Exercise aim: For the material below, return exactly the lines starting at the one holding "You can have as" and ending at the one holding "- Update all", counting both as part of the range.
++++ Records to use ++++
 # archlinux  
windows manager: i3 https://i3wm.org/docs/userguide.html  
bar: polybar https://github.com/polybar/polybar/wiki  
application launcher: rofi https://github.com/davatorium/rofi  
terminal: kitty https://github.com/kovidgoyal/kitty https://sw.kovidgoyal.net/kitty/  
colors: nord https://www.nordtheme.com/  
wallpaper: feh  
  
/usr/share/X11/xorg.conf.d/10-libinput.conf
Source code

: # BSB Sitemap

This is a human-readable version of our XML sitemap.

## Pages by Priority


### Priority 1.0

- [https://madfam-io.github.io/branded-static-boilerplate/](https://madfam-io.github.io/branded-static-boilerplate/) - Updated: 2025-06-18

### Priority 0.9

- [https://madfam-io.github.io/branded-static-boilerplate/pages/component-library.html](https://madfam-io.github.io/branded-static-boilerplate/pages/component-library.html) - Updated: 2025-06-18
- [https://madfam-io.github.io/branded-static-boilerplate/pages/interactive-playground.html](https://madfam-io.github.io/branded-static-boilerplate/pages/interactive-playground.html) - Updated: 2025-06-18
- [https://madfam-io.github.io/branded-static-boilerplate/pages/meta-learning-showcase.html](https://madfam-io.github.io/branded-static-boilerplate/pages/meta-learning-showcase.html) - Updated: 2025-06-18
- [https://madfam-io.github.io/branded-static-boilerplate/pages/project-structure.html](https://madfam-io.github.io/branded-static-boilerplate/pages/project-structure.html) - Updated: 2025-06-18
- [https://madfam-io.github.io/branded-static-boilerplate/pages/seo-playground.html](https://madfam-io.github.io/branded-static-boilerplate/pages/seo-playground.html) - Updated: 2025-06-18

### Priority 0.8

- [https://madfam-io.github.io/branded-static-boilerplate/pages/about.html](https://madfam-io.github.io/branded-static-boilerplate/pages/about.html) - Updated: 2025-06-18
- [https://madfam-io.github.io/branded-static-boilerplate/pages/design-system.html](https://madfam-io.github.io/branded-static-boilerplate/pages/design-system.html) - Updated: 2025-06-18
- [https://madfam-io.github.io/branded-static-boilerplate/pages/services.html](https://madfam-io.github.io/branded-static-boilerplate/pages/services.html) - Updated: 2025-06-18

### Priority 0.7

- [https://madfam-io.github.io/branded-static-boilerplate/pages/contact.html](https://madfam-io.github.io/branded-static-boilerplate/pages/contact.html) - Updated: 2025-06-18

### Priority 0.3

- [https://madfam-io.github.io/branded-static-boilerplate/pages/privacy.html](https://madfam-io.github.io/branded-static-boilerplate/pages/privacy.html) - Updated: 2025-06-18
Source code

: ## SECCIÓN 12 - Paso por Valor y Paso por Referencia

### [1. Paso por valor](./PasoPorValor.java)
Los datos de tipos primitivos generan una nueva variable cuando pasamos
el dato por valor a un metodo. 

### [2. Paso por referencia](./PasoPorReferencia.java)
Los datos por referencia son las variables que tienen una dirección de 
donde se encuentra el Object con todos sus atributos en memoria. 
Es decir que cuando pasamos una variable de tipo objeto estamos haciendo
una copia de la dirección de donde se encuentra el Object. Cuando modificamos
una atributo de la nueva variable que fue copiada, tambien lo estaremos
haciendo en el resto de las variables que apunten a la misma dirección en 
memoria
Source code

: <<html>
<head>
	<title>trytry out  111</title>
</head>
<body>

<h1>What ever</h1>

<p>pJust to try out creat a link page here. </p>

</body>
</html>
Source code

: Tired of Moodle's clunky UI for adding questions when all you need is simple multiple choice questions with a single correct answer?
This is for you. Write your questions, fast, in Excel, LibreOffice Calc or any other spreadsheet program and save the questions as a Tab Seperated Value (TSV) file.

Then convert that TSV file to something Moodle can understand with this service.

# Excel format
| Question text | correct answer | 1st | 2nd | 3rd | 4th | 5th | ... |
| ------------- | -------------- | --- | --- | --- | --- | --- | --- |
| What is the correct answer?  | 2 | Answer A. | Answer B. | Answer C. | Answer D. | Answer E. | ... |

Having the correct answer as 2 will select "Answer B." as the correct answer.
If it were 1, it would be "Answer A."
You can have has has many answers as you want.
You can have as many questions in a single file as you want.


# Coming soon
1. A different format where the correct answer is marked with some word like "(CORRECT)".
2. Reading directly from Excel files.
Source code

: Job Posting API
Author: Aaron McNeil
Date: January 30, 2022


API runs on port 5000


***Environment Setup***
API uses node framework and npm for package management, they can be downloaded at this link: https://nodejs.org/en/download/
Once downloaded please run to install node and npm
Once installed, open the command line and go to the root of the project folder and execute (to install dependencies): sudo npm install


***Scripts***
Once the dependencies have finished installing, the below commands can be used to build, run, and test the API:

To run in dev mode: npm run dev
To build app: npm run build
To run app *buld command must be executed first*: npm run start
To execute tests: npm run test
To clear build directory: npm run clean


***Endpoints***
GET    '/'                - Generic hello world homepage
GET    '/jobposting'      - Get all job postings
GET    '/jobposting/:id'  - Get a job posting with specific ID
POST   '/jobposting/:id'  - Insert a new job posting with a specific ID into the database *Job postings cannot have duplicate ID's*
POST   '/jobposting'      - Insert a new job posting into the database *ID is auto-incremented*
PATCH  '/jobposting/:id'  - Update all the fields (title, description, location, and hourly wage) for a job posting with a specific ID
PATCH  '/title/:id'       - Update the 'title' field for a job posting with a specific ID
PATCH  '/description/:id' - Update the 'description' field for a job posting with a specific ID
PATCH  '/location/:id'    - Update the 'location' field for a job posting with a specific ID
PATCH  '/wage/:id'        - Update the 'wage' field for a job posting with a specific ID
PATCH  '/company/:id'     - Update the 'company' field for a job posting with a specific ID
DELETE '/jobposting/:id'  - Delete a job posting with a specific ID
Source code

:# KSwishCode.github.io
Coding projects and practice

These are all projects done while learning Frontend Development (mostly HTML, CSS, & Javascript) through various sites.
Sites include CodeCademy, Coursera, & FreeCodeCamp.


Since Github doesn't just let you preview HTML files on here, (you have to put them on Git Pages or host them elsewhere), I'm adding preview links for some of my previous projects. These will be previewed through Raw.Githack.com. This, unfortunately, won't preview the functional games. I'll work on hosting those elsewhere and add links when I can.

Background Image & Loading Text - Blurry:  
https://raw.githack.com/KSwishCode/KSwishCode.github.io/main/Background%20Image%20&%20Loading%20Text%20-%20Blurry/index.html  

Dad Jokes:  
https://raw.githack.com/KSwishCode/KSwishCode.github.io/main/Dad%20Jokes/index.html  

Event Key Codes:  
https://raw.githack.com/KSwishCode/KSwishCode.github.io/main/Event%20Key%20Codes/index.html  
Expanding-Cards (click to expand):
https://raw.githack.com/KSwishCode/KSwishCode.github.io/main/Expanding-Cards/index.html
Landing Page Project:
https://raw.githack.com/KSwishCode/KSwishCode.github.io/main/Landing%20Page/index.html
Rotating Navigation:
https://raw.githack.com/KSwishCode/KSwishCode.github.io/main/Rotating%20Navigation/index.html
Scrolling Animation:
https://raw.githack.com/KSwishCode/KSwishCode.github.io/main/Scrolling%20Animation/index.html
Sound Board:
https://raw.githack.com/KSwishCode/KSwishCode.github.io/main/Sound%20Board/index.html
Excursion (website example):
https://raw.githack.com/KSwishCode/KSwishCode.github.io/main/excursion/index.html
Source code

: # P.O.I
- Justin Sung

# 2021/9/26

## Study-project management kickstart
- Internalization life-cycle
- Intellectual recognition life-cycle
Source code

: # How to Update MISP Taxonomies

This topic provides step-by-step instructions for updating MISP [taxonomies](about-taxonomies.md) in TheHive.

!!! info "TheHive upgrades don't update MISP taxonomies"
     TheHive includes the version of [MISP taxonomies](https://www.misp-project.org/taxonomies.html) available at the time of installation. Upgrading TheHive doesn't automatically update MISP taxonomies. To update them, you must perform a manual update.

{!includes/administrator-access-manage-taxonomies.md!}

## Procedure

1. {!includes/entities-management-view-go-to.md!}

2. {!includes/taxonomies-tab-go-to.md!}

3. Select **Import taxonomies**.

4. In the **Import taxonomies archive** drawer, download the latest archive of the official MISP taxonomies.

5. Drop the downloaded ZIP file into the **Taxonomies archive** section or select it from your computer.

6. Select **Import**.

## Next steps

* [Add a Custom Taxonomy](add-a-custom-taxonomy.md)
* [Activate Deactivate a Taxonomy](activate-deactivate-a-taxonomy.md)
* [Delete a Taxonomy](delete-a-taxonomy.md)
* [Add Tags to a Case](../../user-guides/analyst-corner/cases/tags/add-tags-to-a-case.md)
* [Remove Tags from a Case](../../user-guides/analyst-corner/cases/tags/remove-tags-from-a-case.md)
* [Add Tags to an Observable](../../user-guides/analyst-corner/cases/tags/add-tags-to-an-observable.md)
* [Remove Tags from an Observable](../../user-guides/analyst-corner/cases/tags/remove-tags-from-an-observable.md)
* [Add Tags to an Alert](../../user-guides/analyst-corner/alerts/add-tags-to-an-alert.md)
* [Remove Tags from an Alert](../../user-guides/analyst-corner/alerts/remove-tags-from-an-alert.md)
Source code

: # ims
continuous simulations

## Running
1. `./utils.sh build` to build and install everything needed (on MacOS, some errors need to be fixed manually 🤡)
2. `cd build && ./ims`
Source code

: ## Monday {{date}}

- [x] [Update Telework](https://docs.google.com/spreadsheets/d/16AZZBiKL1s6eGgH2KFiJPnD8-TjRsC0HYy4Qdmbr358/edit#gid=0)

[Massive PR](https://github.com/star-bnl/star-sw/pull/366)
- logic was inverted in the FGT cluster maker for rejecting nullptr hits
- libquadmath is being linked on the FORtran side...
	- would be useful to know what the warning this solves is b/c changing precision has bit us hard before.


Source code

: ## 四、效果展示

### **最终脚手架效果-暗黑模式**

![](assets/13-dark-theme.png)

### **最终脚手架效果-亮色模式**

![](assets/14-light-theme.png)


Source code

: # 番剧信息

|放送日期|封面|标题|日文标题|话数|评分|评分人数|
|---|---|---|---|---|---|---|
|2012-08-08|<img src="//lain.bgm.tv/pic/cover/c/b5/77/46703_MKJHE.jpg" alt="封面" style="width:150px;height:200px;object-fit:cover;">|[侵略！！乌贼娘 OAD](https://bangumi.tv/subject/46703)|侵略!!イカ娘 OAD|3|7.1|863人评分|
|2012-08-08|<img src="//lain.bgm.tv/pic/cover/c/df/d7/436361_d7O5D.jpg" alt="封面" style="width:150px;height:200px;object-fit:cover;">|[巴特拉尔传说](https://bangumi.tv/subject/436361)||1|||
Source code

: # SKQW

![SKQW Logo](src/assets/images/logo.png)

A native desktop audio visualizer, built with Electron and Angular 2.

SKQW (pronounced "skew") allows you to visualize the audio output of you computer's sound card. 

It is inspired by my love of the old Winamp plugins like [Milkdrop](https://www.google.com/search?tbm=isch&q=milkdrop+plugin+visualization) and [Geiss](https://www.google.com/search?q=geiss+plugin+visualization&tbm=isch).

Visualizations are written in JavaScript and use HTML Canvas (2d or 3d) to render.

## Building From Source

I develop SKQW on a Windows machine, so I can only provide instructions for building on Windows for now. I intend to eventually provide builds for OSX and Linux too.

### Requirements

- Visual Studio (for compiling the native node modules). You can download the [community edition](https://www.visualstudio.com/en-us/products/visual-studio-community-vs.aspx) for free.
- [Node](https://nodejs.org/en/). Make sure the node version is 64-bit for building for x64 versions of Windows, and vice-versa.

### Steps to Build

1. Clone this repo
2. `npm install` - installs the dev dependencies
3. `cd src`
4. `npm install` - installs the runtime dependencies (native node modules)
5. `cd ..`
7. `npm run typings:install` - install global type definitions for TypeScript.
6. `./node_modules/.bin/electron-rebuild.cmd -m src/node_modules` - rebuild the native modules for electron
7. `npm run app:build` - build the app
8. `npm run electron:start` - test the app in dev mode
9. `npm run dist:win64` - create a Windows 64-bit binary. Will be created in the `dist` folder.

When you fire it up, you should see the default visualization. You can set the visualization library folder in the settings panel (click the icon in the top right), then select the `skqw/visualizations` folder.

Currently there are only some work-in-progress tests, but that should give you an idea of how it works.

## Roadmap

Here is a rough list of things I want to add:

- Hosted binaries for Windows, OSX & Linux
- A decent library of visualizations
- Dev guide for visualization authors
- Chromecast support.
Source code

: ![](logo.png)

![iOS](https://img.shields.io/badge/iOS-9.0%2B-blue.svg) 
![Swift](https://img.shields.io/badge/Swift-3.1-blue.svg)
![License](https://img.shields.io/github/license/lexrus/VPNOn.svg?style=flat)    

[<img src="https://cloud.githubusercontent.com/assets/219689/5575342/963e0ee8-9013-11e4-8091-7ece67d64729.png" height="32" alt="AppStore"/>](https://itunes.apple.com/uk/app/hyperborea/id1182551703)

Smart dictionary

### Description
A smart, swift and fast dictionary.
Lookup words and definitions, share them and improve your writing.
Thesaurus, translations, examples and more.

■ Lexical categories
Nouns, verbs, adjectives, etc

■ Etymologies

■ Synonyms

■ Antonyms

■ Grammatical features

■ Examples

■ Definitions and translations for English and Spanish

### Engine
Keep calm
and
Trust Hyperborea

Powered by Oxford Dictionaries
++++
Task answer:
You can have as many questions in a single file as you want.


# Coming soon
1. A different format where the correct answer is marked with some word like "(CORRECT)".
2. Reading directly from Excel files.
Source code

: Job Posting API
Author: Aaron McNeil
Date: January 30, 2022


API runs on port 5000


***Environment Setup***
API uses node framework and npm for package management, they can be downloaded at this link: https://nodejs.org/en/download/
Once downloaded please run to install node and npm
Once installed, open the command line and go to the root of the project folder and execute (to install dependencies): sudo npm install


***Scripts***
Once the dependencies have finished installing, the below commands can be used to build, run, and test the API:

To run in dev mode: npm run dev
To build app: npm run build
To run app *buld command must be executed first*: npm run start
To execute tests: npm run test
To clear build directory: npm run clean


***Endpoints***
GET    '/'                - Generic hello world homepage
GET    '/jobposting'      - Get all job postings
GET    '/jobposting/:id'  - Get a job posting with specific ID
POST   '/jobposting/:id'  - Insert a new job posting with a specific ID into the database *Job postings cannot have duplicate ID's*
POST   '/jobposting'      - Insert a new job posting into the database *ID is auto-incremented*
PATCH  '/jobposting/:id'  - Update all the fields (title, description, location, and hourly wage) for a job posting with a specific ID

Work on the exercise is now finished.